> _TASK BRIEF_
The answer is a single number: the count of lines in the records below that contain the word "authorized".

> _PROVIDED ENTRIES_
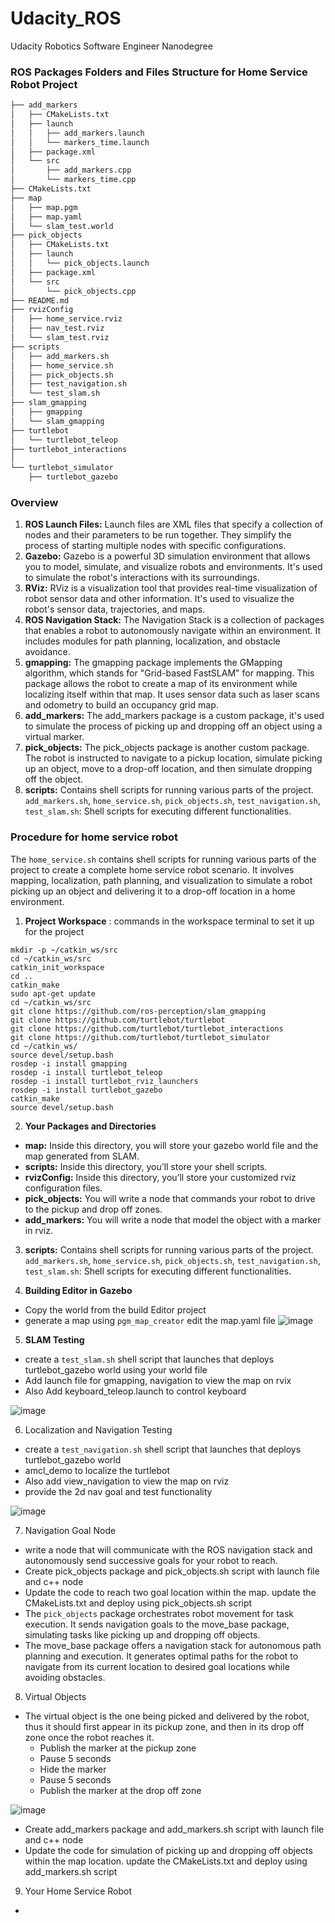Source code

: # Udacity_ROS
Udacity Robotics Software Engineer Nanodegree


### ROS Packages Folders and Files Structure for Home Service Robot Project 
```sh
├── add_markers
│   ├── CMakeLists.txt
│   ├── launch
│   │   ├── add_markers.launch
│   │   └── markers_time.launch
│   ├── package.xml
│   └── src
│       ├── add_markers.cpp
│       └── markers_time.cpp
├── CMakeLists.txt
├── map
│   ├── map.pgm
│   ├── map.yaml
│   └── slam_test.world
├── pick_objects
│   ├── CMakeLists.txt
│   ├── launch
│   │   └── pick_objects.launch
│   ├── package.xml
│   └── src
│       └── pick_objects.cpp
├── README.md
├── rvizConfig
│   ├── home_service.rviz
│   ├── nav_test.rviz
│   └── slam_test.rviz
├── scripts
│   ├── add_markers.sh
│   ├── home_service.sh
│   ├── pick_objects.sh
│   ├── test_navigation.sh
│   └── test_slam.sh
├── slam_gmapping
│   ├── gmapping
│   └── slam_gmapping
├── turtlebot
│   └── turtlebot_teleop
├── turtlebot_interactions
│
└── turtlebot_simulator
    ├── turtlebot_gazebo

```
### Overview  

1. **ROS Launch Files:** Launch files are XML files that specify a collection of nodes and their parameters to be run together. They simplify the process of starting multiple nodes with specific configurations.
2. **Gazebo:** Gazebo is a powerful 3D simulation environment that allows you to model, simulate, and visualize robots and environments. It's used to simulate the robot's interactions with its surroundings.
3. **RViz:** RViz is a visualization tool that provides real-time visualization of robot sensor data and other information. It's used to visualize the robot's sensor data, trajectories, and maps.
4. **ROS Navigation Stack:** The Navigation Stack is a collection of packages that enables a robot to autonomously navigate within an environment. It includes modules for path planning, localization, and obstacle avoidance.
5. **gmapping:** The gmapping package implements the GMapping algorithm, which stands for "Grid-based FastSLAM" for mapping. This package allows the robot to create a map of its environment while localizing itself within that map. It uses sensor data such as laser scans and odometry to build an occupancy grid map.
6. **add_markers:** The add_markers package is a custom package, it's used to simulate the process of picking up and dropping off an object using a virtual marker.
7. **pick_objects:** The pick_objects package is another custom package. The robot is instructed to navigate to a pickup location, simulate picking up an object, move to a drop-off location, and then simulate dropping off the object.
8. **scripts:** Contains shell scripts for running various parts of the project. `add_markers.sh`, `home_service.sh`, `pick_objects.sh`, `test_navigation.sh`, `test_slam.sh`: Shell scripts for executing different functionalities.

### Procedure for home service robot 
The `home_service.sh` contains shell scripts for running various parts of the project to create a complete home service robot scenario. It involves mapping, localization, path planning, and visualization to simulate a robot picking up an object and delivering it to a drop-off location in a home environment.

1. **Project Workspace** : commands in the workspace terminal to set it up for the project

```
mkdir -p ~/catkin_ws/src
cd ~/catkin_ws/src
catkin_init_workspace
cd ..
catkin_make
sudo apt-get update
cd ~/catkin_ws/src
git clone https://github.com/ros-perception/slam_gmapping
git clone https://github.com/turtlebot/turtlebot
git clone https://github.com/turtlebot/turtlebot_interactions
git clone https://github.com/turtlebot/turtlebot_simulator
cd ~/catkin_ws/
source devel/setup.bash
rosdep -i install gmapping
rosdep -i install turtlebot_teleop
rosdep -i install turtlebot_rviz_launchers
rosdep -i install turtlebot_gazebo
catkin_make
source devel/setup.bash
```

2. **Your Packages and Directories**

* **map:** Inside this directory, you will store your gazebo world file and the map generated from SLAM.
* **scripts:** Inside this directory, you’ll store your shell scripts.
* **rvizConfig:** Inside this directory, you’ll store your customized rviz configuration files.
* **pick_objects:** You will write a node that commands your robot to drive to the pickup and drop off zones.
* **add_markers:** You will write a node that model the object with a marker in rviz.
  
3. **scripts:** Contains shell scripts for running various parts of the project. `add_markers.sh`, `home_service.sh`, `pick_objects.sh`, `test_navigation.sh`, `test_slam.sh`: Shell scripts for executing different functionalities.

4. **Building Editor in Gazebo**
* Copy the world from the build Editor project
* generate a map using `pgm_map_creator` edit the map.yaml file
![image](https://github.com/KishanBillava/Udacity_ROS/assets/84302215/d33121aa-3759-46b2-a9a4-6f9a4dc48480)


5. **SLAM Testing**
* create a `test_slam.sh` shell script that launches that deploys turtlebot_gazebo world using your  world file
* Add launch file for gmapping, navigation to view the map on rvix
* Also Add keyboard_teleop.launch to control keyboard 

![image](https://github.com/KishanBillava/Udacity_ROS/assets/84302215/cac6b7bd-f06a-484b-94f8-bd7ad729812f)


6. Localization and Navigation Testing
* create a `test_navigation.sh` shell script that launches that deploys turtlebot_gazebo world
* amcl_demo to localize the turtlebot
* Also add view_navigation to view the map on rviz
* provide the 2d nav goal and test  functionality

![image](https://github.com/KishanBillava/Udacity_ROS/assets/84302215/4b9e61ec-bc1e-4918-8f37-b1ba4d199816)


7. Navigation Goal Node
* write a node that will communicate with the ROS navigation stack and autonomously send successive goals for your robot to reach.
* Create pick_objects package  and pick_objects.sh script with launch file and c++ node
* Update the code to reach two goal location within the map. update the CMakeLists.txt and deploy using pick_objects.sh script 
* The `pick_objects` package orchestrates robot movement for task execution. It sends navigation goals to the move_base package, simulating tasks like picking up and dropping off objects.
* The move_base package offers a navigation stack for autonomous path planning and execution. It generates optimal paths for the robot to navigate from its current location to desired goal locations while avoiding obstacles.

8. Virtual Objects
* The virtual object is the one being picked and delivered by the robot, thus it should first appear in its pickup zone, and then in its drop off zone once the robot reaches it.
  - Publish the marker at the pickup zone
  - Pause 5 seconds
  - Hide the marker
  - Pause 5 seconds
  - Publish the marker at the drop off zone
 
![image](https://github.com/KishanBillava/Udacity_ROS/assets/84302215/135929a8-8484-4c74-aeb0-985f3c103d3e)

* Create add_markers package and add_markers.sh script with launch file and c++ node
* Update the code for simulation of picking up and dropping off objects  within the map location. update the CMakeLists.txt and deploy using add_markers.sh script 

9. Your Home Service Robot
* 

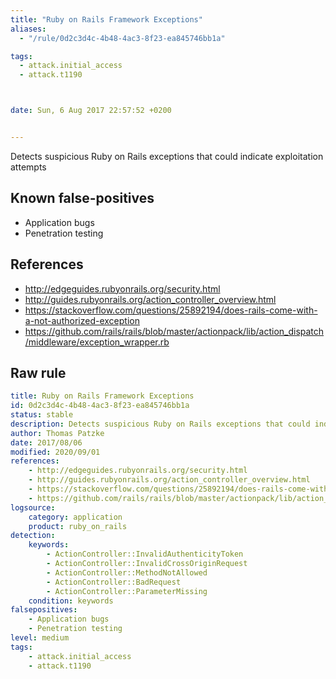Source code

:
 ```yaml
---
title: "Ruby on Rails Framework Exceptions"
aliases:
  - "/rule/0d2c3d4c-4b48-4ac3-8f23-ea845746bb1a"

tags:
  - attack.initial_access
  - attack.t1190



date: Sun, 6 Aug 2017 22:57:52 +0200


---
```


Detects suspicious Ruby on Rails exceptions that could indicate exploitation attempts

<!--more-->


## Known false-positives

* Application bugs
* Penetration testing



## References

* http://edgeguides.rubyonrails.org/security.html
* http://guides.rubyonrails.org/action_controller_overview.html
* https://stackoverflow.com/questions/25892194/does-rails-come-with-a-not-authorized-exception
* https://github.com/rails/rails/blob/master/actionpack/lib/action_dispatch/middleware/exception_wrapper.rb


## Raw rule
```yaml
title: Ruby on Rails Framework Exceptions
id: 0d2c3d4c-4b48-4ac3-8f23-ea845746bb1a
status: stable
description: Detects suspicious Ruby on Rails exceptions that could indicate exploitation attempts
author: Thomas Patzke
date: 2017/08/06
modified: 2020/09/01
references:
    - http://edgeguides.rubyonrails.org/security.html
    - http://guides.rubyonrails.org/action_controller_overview.html
    - https://stackoverflow.com/questions/25892194/does-rails-come-with-a-not-authorized-exception
    - https://github.com/rails/rails/blob/master/actionpack/lib/action_dispatch/middleware/exception_wrapper.rb
logsource:
    category: application
    product: ruby_on_rails
detection:
    keywords:
        - ActionController::InvalidAuthenticityToken
        - ActionController::InvalidCrossOriginRequest
        - ActionController::MethodNotAllowed
        - ActionController::BadRequest
        - ActionController::ParameterMissing
    condition: keywords
falsepositives:
    - Application bugs
    - Penetration testing
level: medium
tags:
    - attack.initial_access
    - attack.t1190
```

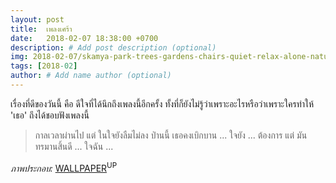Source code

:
 ```yaml
---
layout: post
title:  เพลงเศร้า
date:   2018-02-07 18:38:00 +0700
description: # Add post description (optional)
img: 2018-02-07/skamya-park-trees-gardens-chairs-quiet-relax-alone-nature-landscapes-earth-768x516.jpg # Add image post (optional)
tags: [2018-02]
author: # Add name author (optional)
---
```

เรื่องที่ดีของวันนี้ คือ ดีใจที่ได้นึกถึงเพลงนี้อีกครั้ง ทั้งที่ก็ยังไม่รู้ว่าเพราะอะไรหรือว่าเพราะใครทำให้ 'เธอ' ถึงได้ชอบฟังเพลงนี้

> กาลเวลาผ่านไป แต่ ในใจยังลืมไม่ลง ป่านนี้ เธอคงเบิกบาน ... ใจยัง ... ต้องการ แต่ มันทรมานสิ้นดี ... ใจฉัน ...

*ภาพประกอบ:* [WALLPAPER](https://www.wallpaperup.com/650985/skamya_park_trees_gardens_chairs_quiet_relax_alone_nature_landscapes_earth.html)<sup>UP</sup>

> _SOLUTION FOR THIS EXERCISE_
2